People get married every day for the wrong reasons; I was one of them. Twelve years later I’m a different person, and this is a different relationship. So I think I’m doing this for all the right reasons. I wanted to share what real love looks like, that it’s far from a fairytale. We don’t always get along or agree. We’ve hurt each other. I’ve yelled; he hasn’t. Real, enduring love is what happens after the “falling” part.

So here’s why I want to marry him.

He keeps showing up for me. All my life that’s all I’ve ever wanted, for someone to show up when it matters. My life has been full of disappointment in this area, especially men. Until him, there were probably only a handful of men who had done this, mostly my Pop. But he shows up for me every damn day, whether I want it or not. Just the other week, I was deathly ill with a migraine. Usually I can manage, but not that day. I called and asked if he could come home. And he did. That may seem small, but to me it was huge. Knowing someone will show up for you and even pull your hair back while you vomit helps ease the burden of thinking you’re in this alone.

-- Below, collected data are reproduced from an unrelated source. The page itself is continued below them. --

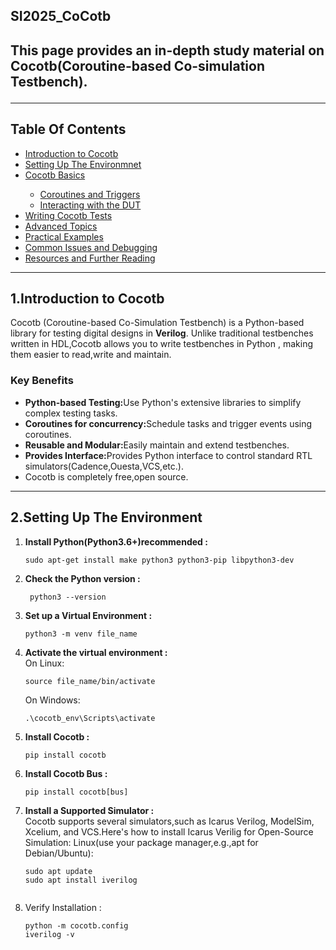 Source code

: <h2>SI2025_CoCotb<h2>
<p>This page provides an in-depth study material on Cocotb(Coroutine-based Co-simulation Testbench).</p>
<hr>
<h2>Table Of Contents</h2>
<ul>
  <li><a href="#introduction"> Introduction to Cocotb</a></li>
  <li><a href="#setup">Setting Up The Environmnet</a></li>
  <li><a href="#basics">Cocotb Basics</li>
    <ul>
      <li><a href="#coroutines">Coroutines and Triggers</a></li>
      <li><a href="#dut-interaction">Interacting with the DUT</a></li>
      </ul>
    <li><a href="#tests">Writing Cocotb Tests</a></li>
    <li><a href="#advanced">Advanced Topics</a></li>
    <li><a href="#examples">Practical Examples</a></li>
    <li><a href="#troubleshooting">Common Issues and Debugging</a></li>
    <li><a href="#resources">Resources and Further Reading</a></li>
</ul>
    
<hr>
<h2 id="introduction">1.Introduction to Cocotb</h2>
<p>Cocotb (Coroutine-based Co-Simulation Testbench) is a Python-based library for testing digital designs in <strong> Verilog</strong>. Unlike traditional testbenches written in HDL,Cocotb allows you to write testbenches in Python , making them easier to read,write and maintain.
<h3> Key Benefits</h3>
<ul>
  <li><strong>Python-based Testing:</strong>Use Python's extensive libraries to simplify complex testing tasks.</li>
  <li><strong>Coroutines for concurrency:</strong>Schedule tasks and trigger events using coroutines.</li>
  <li><strong>Reusable and Modular:</strong>Easily maintain and extend testbenches.</li>
  <li><strong>Provides Interface:</strong>Provides Python interface to control standard RTL simulators(Cadence,Ouesta,VCS,etc.).</li>
  <li>Cocotb is completely free,open source.</li>
</ul>

<hr>

<h2 id="setup">2.Setting Up The Environment</h2>
<ol>
  <li><strong> Install Python(Python3.6+)recommended :</strong></li>
  <pre><code>sudo apt-get install make python3 python3-pip libpython3-dev</code></pre>
  <li><strong>Check the Python version :</strong></li>
  <pre><code> python3 --version </code></pre>
  <li><strong>Set up a Virtual Environment :</strong></li>
  <pre><code>python3 -m venv file_name </code></pre>
   <li><strong>Activate the virtual environment :</strong></li>
   On Linux:
  <pre><code>source file_name/bin/activate</code></pre>
  On Windows:
  <pre><code>.\cocotb_env\Scripts\activate</code></pre>
  <li><strong>Install Cocotb :</strong></li>
  <pre><code>pip install cocotb</code></pre>
  <li><strong>Install Cocotb Bus :</strong></li>
<pre><code>pip install cocotb[bus] </code></pre>
  <li><strong>Install a Supported Simulator :</strong></li>
  Cocotb supports several simulators,such as Icarus Verilog, ModelSim, Xcelium, and VCS.Here's how to install Icarus Verilig for Open-Source Simulation:
  Linux(use your package manager,e.g.,apt for Debian/Ubuntu):
  <pre><code>sudo apt update
sudo apt install iverilog
  </code></pre>
  <li>Verify Installation :</li>
  <pre><code>python -m cocotb.config
iverilog -v</code></pre>
</ol>



  
</p>

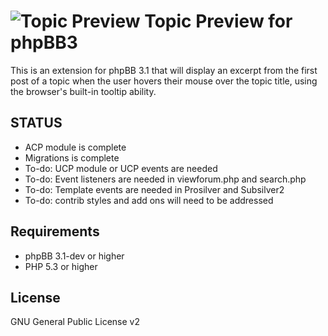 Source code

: ![Topic Preview](http://orcamx.vlexofree.com/forum/images/search.png "Topic Preview") Topic Preview for phpBB3
========================

This is an extension for phpBB 3.1 that will display an excerpt from the first post of a topic when the user hovers their mouse over the topic title, using the browser's built-in tooltip ability.

STATUS
------
* ACP module is complete
* Migrations is complete
* To-do: UCP module or UCP events are needed
* To-do: Event listeners are needed in viewforum.php and search.php
* To-do: Template events are needed in Prosilver and Subsilver2
* To-do: contrib styles and add ons will need to be addressed


Requirements
------------

* phpBB 3.1-dev or higher
* PHP 5.3 or higher

License
-------

GNU General Public License v2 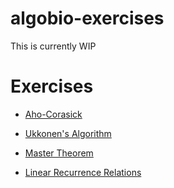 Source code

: # algobio-exercises

This is currently WIP



# Exercises

- [Aho-Corasick](https://elizabeth-flx.github.io/algobio-exercises/aho-corasick/aho-corasick)
- [Ukkonen's Algorithm](https://elizabeth-flx.github.io/algobio-exercises/ukkonen)

- [Master Theorem](https://elizabeth-flx.github.io/algobio-exercises/master-theorem)
- [Linear Recurrence Relations](https://elizabeth-flx.github.io/algobio-exercises/linear-recurrence)



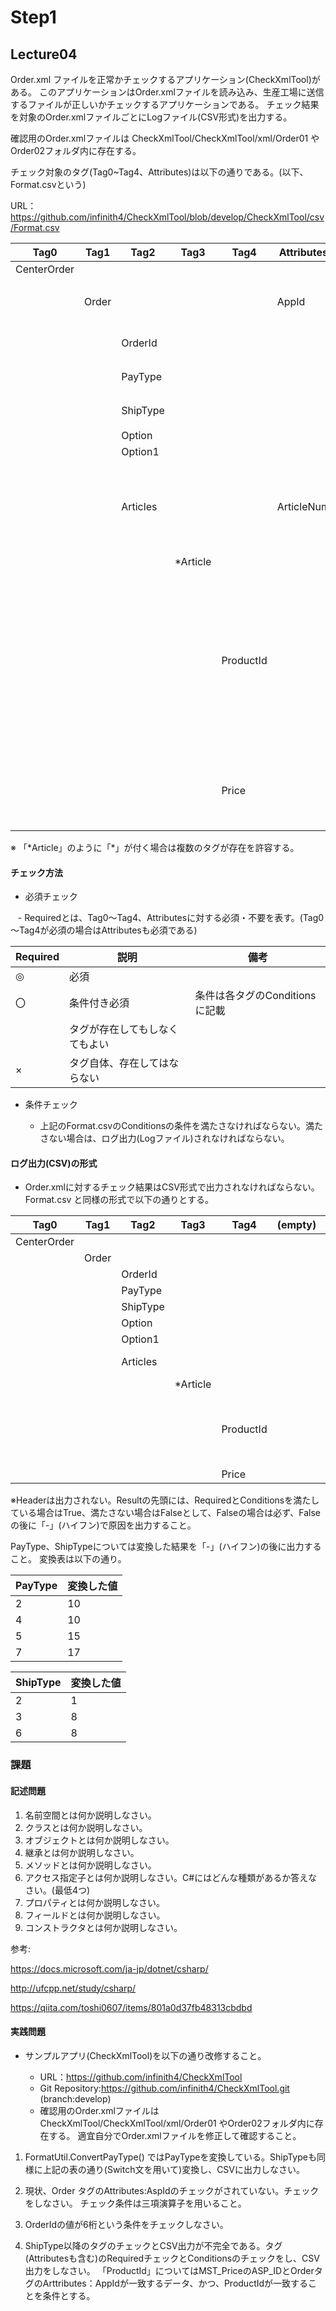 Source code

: # Step1

## Lecture04
Order.xml ファイルを正常かチェックするアプリケーション(CheckXmlTool)がある。
このアプリケーションはOrder.xmlファイルを読み込み、生産工場に送信するファイルが正しいかチェックするアプリケーションである。
チェック結果を対象のOrder.xmlファイルごとにLogファイル(CSV形式)を出力する。

確認用のOrder.xmlファイルは CheckXmlTool/CheckXmlTool/xml/Order01 やOrder02フォルダ内に存在する。

チェック対象のタグ(Tag0~Tag4、Attributes)は以下の通りである。(以下、Format.csvという)

URL：https://github.com/infinith4/CheckXmlTool/blob/develop/CheckXmlTool/csv/Format.csv

|Tag0       |Tag1 |Tag2    |Tag3    |Tag4     |Attributes|Required|Conditions                                                      |
|-----------|-----|--------|--------|---------|----------|--------|----------------------------------------------------------------|
|CenterOrder|     |        |        |         |          |◎       |                                                                |
|           |Order|        |        |         |AppId     |◎       |AttributesのAppIdは0001 or 0002とする                                |
|           |     |OrderId |        |         |          |◎       |OrderIdは6桁とする                                                   |
|           |     |PayType |        |         |          |◎       |「2、4、5、7」のみとする                                                  |
|           |     |ShipType|        |         |          |◎       |「2、3、6」のみとする                                                    |
|           |     |Option  |        |         |          |        |                                                                |
|           |     |Option1 |        |         |          |×       |                                                                |
|           |     |Articles|        |         |ArticleNum|◎       |ArticleNumがArticles内のArticleTagの数と等しいこと。ArticleNumは1以上とする。                         |
|           |     |        |\*Article|         |          |◎       |                                                               |
|           |     |        |        |ProductId|          |〇       |Articleタグが存在する場合は、当該のタグが存在しなければならない。MST_PriceのASP_IDとOrderタグのAttributes:AppIdに一致するデータのProductIdであること|
|           |     |        |        |Price    |          |〇       | Articleタグが存在する場合は、当該のタグが存在しなければならない。                                                               |


※ 「\*Article」のように「\*」が付く場合は複数のタグが存在を許容する。


#### チェック方法

- 必須チェック

    - Requiredとは、Tag0～Tag4、Attributesに対する必須・不要を表す。(Tag0～Tag4が必須の場合はAttributesも必須である)

| Required | 説明 | 備考 |
| ---- | ---- | ---- |
| ◎ | 必須 | |
| 〇 | 条件付き必須 | 条件は各タグのConditionsに記載 |
|  | タグが存在してもしなくてもよい | |
| × | タグ自体、存在してはならない | |

- 条件チェック

    - 上記のFormat.csvのConditionsの条件を満たさなければならない。満たさない場合は、ログ出力(Logファイル)されなければならない。

#### ログ出力(CSV)の形式

- Order.xmlに対するチェック結果はCSV形式で出力されなければならない。
Format.csv と同様の形式で以下の通りとする。


|Tag0|Tag1|Tag2|Tag3|Tag4|(empty)|Result                    |
|-----------|------|---------|---------|----------|---------|--------------------------|
|CenterOrder|      |         |         |          |         |True                      |
|           |Order |         |         |          |         |True                      |
|           |      |OrderId  |         |          |         |False                     |
|           |      |PayType  |         |          |         |True-10                   |
|           |      |ShipType |         |          |         |True                      |
|           |      |Option   |         |          |         |True                      |
|           |      |Option1  |         |          |         |True                      |
|           |      |Articles |         |          |         |True                      |
|           |      |         |\*Article  |          |         |True                      |
|           |      |         |         |ProductId |         |False-ProductIdのタグが存在しない|
|           |      |         |         |Price   |         |True                      |



※Headerは出力されない。Resultの先頭には、RequiredとConditionsを満たしている場合はTrue、満たさない場合はFalseとして、Falseの場合は必ず、Falseの後に「-」(ハイフン)で原因を出力すること。

PayType、ShipTypeについては変換した結果を「-」(ハイフン)の後に出力すること。
変換表は以下の通り。

| PayType | 変換した値 |
|----|----|
| 2 | 10 |
| 4 | 10 |
| 5 | 15 |
| 7 | 17 |

| ShipType | 変換した値 |
|----|----|
| 2 | 1 |
| 3 | 8 |
| 6 | 8 |


### 課題

#### 記述問題

1. 名前空間とは何か説明しなさい。
2. クラスとは何か説明しなさい。
3. オブジェクトとは何か説明しなさい。
4. 継承とは何か説明しなさい。
5. メソッドとは何か説明しなさい。
6. アクセス指定子とは何か説明しなさい。C#にはどんな種類があるか答えなさい。(最低4つ)
7. プロパティとは何か説明しなさい。
8. フィールドとは何か説明しなさい。
9. コンストラクタとは何か説明しなさい。

参考:

https://docs.microsoft.com/ja-jp/dotnet/csharp/

http://ufcpp.net/study/csharp/

https://qiita.com/toshi0607/items/801a0d37fb48313cbdbd

#### 実践問題
- サンプルアプリ(CheckXmlTool)を以下の通り改修すること。

  - URL：https://github.com/infinith4/CheckXmlTool
  - Git Repository:https://github.com/infinith4/CheckXmlTool.git (branch:develop)
  - 確認用のOrder.xmlファイルは CheckXmlTool/CheckXmlTool/xml/Order01 やOrder02フォルダ内に存在する。 適宜自分でOrder.xmlファイルを修正して確認すること。


1. FormatUtil.ConvertPayType() ではPayTypeを変換している。ShipTypeも同様に上記の表の通り(Switch文を用いて)変換し、CSVに出力しなさい。

2. 現状、Order タグのAttributes:AspIdのチェックがされていない。チェックをしなさい。
  チェック条件は三項演算子を用いること。

3. OrderIdの値が6桁という条件をチェックしなさい。

4. ShipType以降のタグのチェックとCSV出力が不完全である。タグ(Attributesも含む)のRequiredチェックとConditionsのチェックをし、CSV出力をしなさい。
「ProductId」についてはMST_PriceのASP_IDとOrderタグのArttributes：AppIdが一致するデータ、かつ、ProductIdが一致することを条件とする。
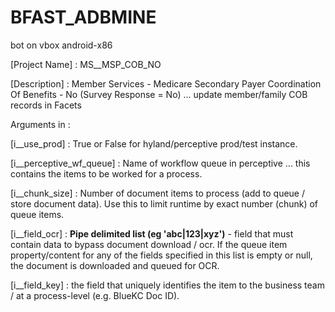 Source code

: # BFAST_ADBMINE
bot on vbox android-x86


[Project Name] : 
MS__MSP_COB_NO

[Description]  : 
Member Services - Medicare Secondary Payer Coordination Of Benefits - No (Survey Response = No) ... update member/family COB records in Facets


Arguments in : 

[i__use_prod] : 
True or False for hyland/perceptive prod/test instance.

[i__perceptive_wf_queue] : 
Name of workflow queue in perceptive ... this contains the items to be worked for a process.

[i__chunk_size] : 
Number of document items to process (add to queue / store document data).  Use this to limit runtime by exact number (chunk) of queue items.

[i__field_ocr] : 
**Pipe delimited list (eg 'abc|123|xyz')**  - field that must contain data to bypass document download / ocr.  If the queue item property/content for any of the fields specified in this list is empty or null, the document is downloaded and queued for OCR.

[i__field_key] : 
the field that uniquely identifies the item to the business team / at a process-level (e.g. BlueKC Doc ID).

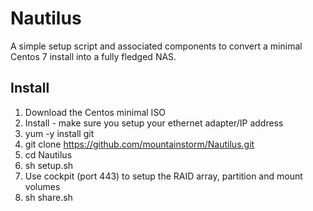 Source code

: Nautilus
========

A simple setup script and associated components to convert a minimal Centos 7 install into a fully fledged NAS.


Install
-------

1. Download the Centos minimal ISO
2. Install - make sure you setup your ethernet adapter/IP address
3. yum -y install git
4. git clone https://github.com/mountainstorm/Nautilus.git
5. cd Nautilus
6. sh setup.sh
7. Use cockpit (port 443) to setup the RAID array, partition and mount volumes
8. sh share.sh <backup-pwd>
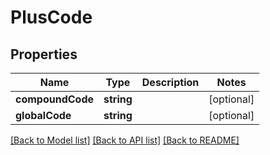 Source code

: # PlusCode

## Properties
Name | Type | Description | Notes
------------ | ------------- | ------------- | -------------
**compoundCode** | **string** |  | [optional] 
**globalCode** | **string** |  | [optional] 

[[Back to Model list]](../README.md#documentation-for-models) [[Back to API list]](../README.md#documentation-for-api-endpoints) [[Back to README]](../README.md)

I’ve missed him so bad I’ve cried. Again, may seem small, but I don’t miss people much. I miss my animals terribly but people not so much. In a past life, I was a constant work traveler. I had relationships before this one and was gone all the time. Never missed those guys. In fact, I didn’t even call or text much (except to check on Honey). But with Justin, it was different. I was gone several times for over a week, and I missed him so bad I cried. I don’t miss the travel, but should my work situation change and I have to travel again, it will be hard. It’s different when you like who you come home to.

He’s not scared of me. I’ve had previous beaus say I’m intimidating. Maybe I am. I speak my mind and don’t take any shit. I have a backbone and an opinion. He’s heard it all. But he says he appreciates how passionate I am. He’s not scared to disagree with me or present the opposing view. In so many past relationships, the men were so timid. Justin is laid back and easy going, but he once said don’t mistake my kindness for weakness. I never have.

He doesn’t try to fix me. Men want to fix us. It’s in their nature to diagnose problem and solve it. Justin is well aware that I’m not perfect. He sometimes struggles with understanding depression, but he’s never attempted to make me happy or thought he was the remedy. The struggles that I go through, he can’t necessarily relate to, yet he doesn’t discount them. He’s glad I go to therapy (and doesn’t think it’s a big con like an ex did – really?). He knows if I want to talk I will. And that if I need to be “fixed” in any way then it’s up to me to do it.

I don’t see an end. I think in almost all of my past relationships, it was easy to see the end. Nothing before, not even marriage, seemed permanent. I never felt much loyalty to other partners. It was always finite. I could see the end, and it didn’t make me sad. It made me relieved. I don’t have those visions about Justin. I’ve never thought about what will happen next or daydreamed about what I’ll do when this is over. This will never be over; we don’t need an end.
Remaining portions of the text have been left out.